In life, we often don’t wait for answers, believing that it is down to us, to me, to fix this thing and right now before it irritates any more of the bejabers out of me and, besides, I can’t think straight with it fannying around my head, because I have a to-do list awaiting me……look, there it sits on the desk with hardly a tick beside any of it!
Wrong thinking. The answer, when considering options, texture and colours for an inter-weave of characters inside a story is to stop thinking. Of course, it isn’t possible, well, not for me, to unthink once I am in the deep fabric of a piece of writing because I am already part of the life of it and interested, fascinated, intrigued and excited to know who will do what next, and when. But, I can push it/them/ gently behind the cogs and pistons of my brain allowing forward another thing or two to busy me a bit, and to give the story time to evolve without me.
Without me? you cry. But I must control it all the time.
Now let me ask you this. If it were down to just you, or just me to control everything in our lives, would it be a good thing, do you think?
Just play back on a few bloomers in the past, when control of a thing was down to you.

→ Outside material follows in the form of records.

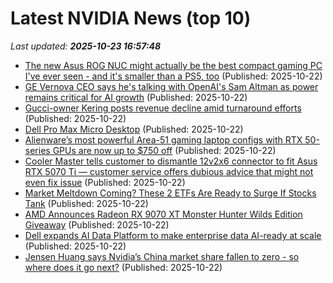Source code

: # Latest NVIDIA News (top 10)
_Last updated: **2025-10-23 16:57:48**_

- [The new Asus ROG NUC might actually be the best compact gaming PC I've ever seen - and it's smaller than a PS5, too](https://www.techradar.com/computing/gaming-pcs/asus-rog-nuc-2025-review) (Published: 2025-10-22)
- [GE Vernova CEO says he's talking with OpenAI's Sam Altman as power remains critical for AI growth](https://www.cnbc.com/2025/10/22/ge-vernova-ceo-says-hes-talking-with-openais-sam-altman-.html) (Published: 2025-10-22)
- [Gucci-owner Kering posts revenue decline amid turnaround efforts](https://finance.yahoo.com/news/gucci-owner-kering-posts-revenue-164855957.html) (Published: 2025-10-22)
- [Dell Pro Max Micro Desktop](https://thegadgetflow.com/?p=705164) (Published: 2025-10-22)
- [Alienware’s most powerful Area-51 gaming laptop configs with RTX 50-series GPUs are now up to $750 off](http://9to5toys.com/2025/10/22/alienware-area-51-gaming-laptop-configs-now-up-to-750-off/) (Published: 2025-10-22)
- [Cooler Master tells customer to dismantle 12v2x6 connector to fit Asus RTX 5070 Ti — customer service offers dubious advice that might not even fix issue](https://www.tomshardware.com/pc-components/gpus/cooler-master-tells-customer-to-dismantle-12v2x6-connector-to-fit-asus-rtx-5070-ti-customer-service-offers-dubious-advice-that-might-not-even-fix-issue) (Published: 2025-10-22)
- [Market Meltdown Coming? These 2 ETFs Are Ready to Surge If Stocks Tank](https://biztoc.com/x/f0e98a068d9c065c) (Published: 2025-10-22)
- [AMD Announces Radeon RX 9070 XT Monster Hunter Wilds Edition Giveaway](https://wccftech.com/amd-announces-radeon-rx-9070-xt-monster-hunter-wilds-edition-giveaway/) (Published: 2025-10-22)
- [Dell expands AI Data Platform to make enterprise data AI-ready at scale](https://siliconangle.com/2025/10/22/dell-unveils-ai-platform-unlock-enterprise-data-ai-era-dellaidataplatform/) (Published: 2025-10-22)
- [Jensen Huang says Nvidia’s China market share fallen to zero - so where does it go next?](https://www.techradar.com/pro/jensen-huang-says-nvidias-china-market-share-fallen-to-zero-so-where-does-it-go-next) (Published: 2025-10-22)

The most important and critical thing to understand, is this. Gazing wistfully at a published writer, with varying degrees of apparent success will not write your story. Only you, only I, can write our own stories because only we can bring that texture, those colours and that melody into the light, and if you or I never turn to say hallo to an idea, a storyline, a character, it will stay forever in the shadows of regret. We don’t need to know how to do it. I don’t know what I’m doing half the time, but, as I reach out my hand in welcome, I suddenly realise that I am not alone. It is not just me. And so, it begins.